==== Data ====

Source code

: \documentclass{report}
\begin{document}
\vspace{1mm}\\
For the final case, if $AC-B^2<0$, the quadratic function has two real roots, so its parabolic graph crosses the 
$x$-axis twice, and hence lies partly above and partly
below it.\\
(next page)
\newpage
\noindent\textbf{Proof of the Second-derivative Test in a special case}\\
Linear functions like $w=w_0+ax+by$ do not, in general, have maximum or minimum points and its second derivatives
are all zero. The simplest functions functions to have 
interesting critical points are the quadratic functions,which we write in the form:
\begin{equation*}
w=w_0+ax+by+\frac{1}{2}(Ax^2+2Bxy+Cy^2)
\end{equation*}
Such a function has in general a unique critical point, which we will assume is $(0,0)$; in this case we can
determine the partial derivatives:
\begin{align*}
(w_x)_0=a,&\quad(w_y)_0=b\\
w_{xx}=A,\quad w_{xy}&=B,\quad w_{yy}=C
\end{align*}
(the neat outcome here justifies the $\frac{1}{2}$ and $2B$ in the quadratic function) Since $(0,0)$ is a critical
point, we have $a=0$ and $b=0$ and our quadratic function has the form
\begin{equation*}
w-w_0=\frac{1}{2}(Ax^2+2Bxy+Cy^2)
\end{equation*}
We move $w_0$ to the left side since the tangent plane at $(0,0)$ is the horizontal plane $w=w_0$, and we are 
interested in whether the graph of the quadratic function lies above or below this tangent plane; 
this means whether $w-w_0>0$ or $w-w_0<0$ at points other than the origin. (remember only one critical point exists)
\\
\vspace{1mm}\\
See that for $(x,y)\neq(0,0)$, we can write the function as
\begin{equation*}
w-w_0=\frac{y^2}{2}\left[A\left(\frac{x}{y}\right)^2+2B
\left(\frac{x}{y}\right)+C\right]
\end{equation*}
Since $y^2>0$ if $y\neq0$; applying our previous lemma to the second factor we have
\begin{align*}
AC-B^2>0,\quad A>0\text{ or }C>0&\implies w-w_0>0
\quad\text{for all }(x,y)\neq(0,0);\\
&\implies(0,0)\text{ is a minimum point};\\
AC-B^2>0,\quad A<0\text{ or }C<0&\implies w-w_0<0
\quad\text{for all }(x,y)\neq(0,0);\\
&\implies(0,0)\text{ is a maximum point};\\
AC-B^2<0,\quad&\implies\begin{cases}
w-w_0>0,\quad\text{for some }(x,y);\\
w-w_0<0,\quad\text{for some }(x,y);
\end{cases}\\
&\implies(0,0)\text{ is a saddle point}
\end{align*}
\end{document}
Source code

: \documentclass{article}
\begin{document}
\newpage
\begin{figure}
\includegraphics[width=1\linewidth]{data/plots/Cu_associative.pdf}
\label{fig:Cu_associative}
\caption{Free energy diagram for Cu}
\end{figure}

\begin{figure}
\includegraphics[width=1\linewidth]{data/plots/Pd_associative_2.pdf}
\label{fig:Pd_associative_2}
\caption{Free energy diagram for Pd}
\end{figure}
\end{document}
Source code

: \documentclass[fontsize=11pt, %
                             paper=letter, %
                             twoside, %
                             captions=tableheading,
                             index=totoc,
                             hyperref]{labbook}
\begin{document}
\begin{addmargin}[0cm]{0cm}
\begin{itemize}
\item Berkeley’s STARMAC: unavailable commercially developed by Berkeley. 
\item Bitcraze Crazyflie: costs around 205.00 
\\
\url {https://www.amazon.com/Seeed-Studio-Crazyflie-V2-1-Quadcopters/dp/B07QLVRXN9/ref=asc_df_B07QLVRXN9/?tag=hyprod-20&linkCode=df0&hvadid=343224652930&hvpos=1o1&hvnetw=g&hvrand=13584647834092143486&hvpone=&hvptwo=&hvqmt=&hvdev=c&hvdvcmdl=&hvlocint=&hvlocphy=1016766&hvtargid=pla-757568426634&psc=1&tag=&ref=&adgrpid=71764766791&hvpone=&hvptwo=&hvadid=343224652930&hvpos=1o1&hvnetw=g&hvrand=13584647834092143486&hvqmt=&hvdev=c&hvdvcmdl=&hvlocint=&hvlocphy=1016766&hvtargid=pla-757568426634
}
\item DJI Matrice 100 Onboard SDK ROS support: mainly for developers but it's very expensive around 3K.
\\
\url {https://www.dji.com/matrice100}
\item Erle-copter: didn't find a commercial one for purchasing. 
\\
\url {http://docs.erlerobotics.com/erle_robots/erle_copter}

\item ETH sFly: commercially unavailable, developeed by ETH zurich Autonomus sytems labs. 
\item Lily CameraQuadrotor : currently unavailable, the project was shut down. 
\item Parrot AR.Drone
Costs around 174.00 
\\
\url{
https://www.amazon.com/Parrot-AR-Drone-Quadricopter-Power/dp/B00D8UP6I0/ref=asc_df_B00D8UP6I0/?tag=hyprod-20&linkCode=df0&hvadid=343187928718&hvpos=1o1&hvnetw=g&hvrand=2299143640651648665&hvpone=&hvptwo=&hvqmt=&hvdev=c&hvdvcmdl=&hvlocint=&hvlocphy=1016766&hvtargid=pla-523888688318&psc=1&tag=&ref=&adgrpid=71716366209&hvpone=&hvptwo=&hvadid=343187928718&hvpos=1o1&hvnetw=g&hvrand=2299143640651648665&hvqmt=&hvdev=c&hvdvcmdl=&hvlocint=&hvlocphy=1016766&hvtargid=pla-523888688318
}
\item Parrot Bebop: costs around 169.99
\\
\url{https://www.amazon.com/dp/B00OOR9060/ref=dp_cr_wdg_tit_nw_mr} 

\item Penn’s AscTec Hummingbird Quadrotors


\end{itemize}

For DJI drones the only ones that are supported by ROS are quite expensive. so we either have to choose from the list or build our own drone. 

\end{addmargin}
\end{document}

====

__Task instructions__.
When you retype the entries above, keep every line identical to the source.

__Solved problem__.
Source code

: \documentclass{report}
\begin{document}
\vspace{1mm}\\
For the final case, if $AC-B^2<0$, the quadratic function has two real roots, so its parabolic graph crosses the 
$x$-axis twice, and hence lies partly above and partly
below it.\\
(next page)
\newpage
\noindent\textbf{Proof of the Second-derivative Test in a special case}\\
Linear functions like $w=w_0+ax+by$ do not, in general, have maximum or minimum points and its second derivatives
are all zero. The simplest functions functions to have 
interesting critical points are the quadratic functions,which we write in the form:
\begin{equation*}
w=w_0+ax+by+\frac{1}{2}(Ax^2+2Bxy+Cy^2)
\end{equation*}
Such a function has in general a unique critical point, which we will assume is $(0,0)$; in this case we can
determine the partial derivatives:
\begin{align*}
(w_x)_0=a,&\quad(w_y)_0=b\\
w_{xx}=A,\quad w_{xy}&=B,\quad w_{yy}=C
\end{align*}
(the neat outcome here justifies the $\frac{1}{2}$ and $2B$ in the quadratic function) Since $(0,0)$ is a critical
point, we have $a=0$ and $b=0$ and our quadratic function has the form
\begin{equation*}
w-w_0=\frac{1}{2}(Ax^2+2Bxy+Cy^2)
\end{equation*}
We move $w_0$ to the left side since the tangent plane at $(0,0)$ is the horizontal plane $w=w_0$, and we are 
interested in whether the graph of the quadratic function lies above or below this tangent plane; 
this means whether $w-w_0>0$ or $w-w_0<0$ at points other than the origin. (remember only one critical point exists)
\\
\vspace{1mm}\\
See that for $(x,y)\neq(0,0)$, we can write the function as
\begin{equation*}
w-w_0=\frac{y^2}{2}\left[A\left(\frac{x}{y}\right)^2+2B
\left(\frac{x}{y}\right)+C\right]
\end{equation*}
Since $y^2>0$ if $y\neq0$; applying our previous lemma to the second factor we have
\begin{align*}
AC-B^2>0,\quad A>0\text{ or }C>0&\implies w-w_0>0
\quad\text{for all }(x,y)\neq(0,0);\\
&\implies(0,0)\text{ is a minimum point};\\
AC-B^2>0,\quad A<0\text{ or }C<0&\implies w-w_0<0
\quad\text{for all }(x,y)\neq(0,0);\\
&\implies(0,0)\text{ is a maximum point};\\
AC-B^2<0,\quad&\implies\begin{cases}
w-w_0>0,\quad\text{for some }(x,y);\\
w-w_0<0,\quad\text{for some }(x,y);
\end{cases}\\
&\implies(0,0)\text{ is a saddle point}
\end{align*}
\end{document}
Source code

: \documentclass{article}
\begin{document}
\newpage
\begin{figure}
\includegraphics[width=1\linewidth]{data/plots/Cu_associative.pdf}
\label{fig:Cu_associative}
\caption{Free energy diagram for Cu}
\end{figure}

\begin{figure}
\includegraphics[width=1\linewidth]{data/plots/Pd_associative_2.pdf}
\label{fig:Pd_associative_2}
\caption{Free energy diagram for Pd}
\end{figure}
\end{document}
Source code

: \documentclass[fontsize=11pt, %
                             paper=letter, %
                             twoside, %
                             captions=tableheading,
                             index=totoc,
                             hyperref]{labbook}
\begin{document}
\begin{addmargin}[0cm]{0cm}
\begin{itemize}
\item Berkeley’s STARMAC: unavailable commercially developed by Berkeley. 
\item Bitcraze Crazyflie: costs around 205.00 
\\
\url {https://www.amazon.com/Seeed-Studio-Crazyflie-V2-1-Quadcopters/dp/B07QLVRXN9/ref=asc_df_B07QLVRXN9/?tag=hyprod-20&linkCode=df0&hvadid=343224652930&hvpos=1o1&hvnetw=g&hvrand=13584647834092143486&hvpone=&hvptwo=&hvqmt=&hvdev=c&hvdvcmdl=&hvlocint=&hvlocphy=1016766&hvtargid=pla-757568426634&psc=1&tag=&ref=&adgrpid=71764766791&hvpone=&hvptwo=&hvadid=343224652930&hvpos=1o1&hvnetw=g&hvrand=13584647834092143486&hvqmt=&hvdev=c&hvdvcmdl=&hvlocint=&hvlocphy=1016766&hvtargid=pla-757568426634
}
\item DJI Matrice 100 Onboard SDK ROS support: mainly for developers but it's very expensive around 3K.
\\
\url {https://www.dji.com/matrice100}
\item Erle-copter: didn't find a commercial one for purchasing. 
\\
\url {http://docs.erlerobotics.com/erle_robots/erle_copter}

\item ETH sFly: commercially unavailable, developeed by ETH zurich Autonomus sytems labs. 
\item Lily CameraQuadrotor : currently unavailable, the project was shut down. 
\item Parrot AR.Drone
Costs around 174.00 
\\
\url{
https://www.amazon.com/Parrot-AR-Drone-Quadricopter-Power/dp/B00D8UP6I0/ref=asc_df_B00D8UP6I0/?tag=hyprod-20&linkCode=df0&hvadid=343187928718&hvpos=1o1&hvnetw=g&hvrand=2299143640651648665&hvpone=&hvptwo=&hvqmt=&hvdev=c&hvdvcmdl=&hvlocint=&hvlocphy=1016766&hvtargid=pla-523888688318&psc=1&tag=&ref=&adgrpid=71716366209&hvpone=&hvptwo=&hvadid=343187928718&hvpos=1o1&hvnetw=g&hvrand=2299143640651648665&hvqmt=&hvdev=c&hvdvcmdl=&hvlocint=&hvlocphy=1016766&hvtargid=pla-523888688318
}
\item Parrot Bebop: costs around 169.99
\\
\url{https://www.amazon.com/dp/B00OOR9060/ref=dp_cr_wdg_tit_nw_mr} 

\item Penn’s AscTec Hummingbird Quadrotors


\end{itemize}

For DJI drones the only ones that are supported by ROS are quite expensive. so we either have to choose from the list or build our own drone. 

\end{addmargin}
\end{document}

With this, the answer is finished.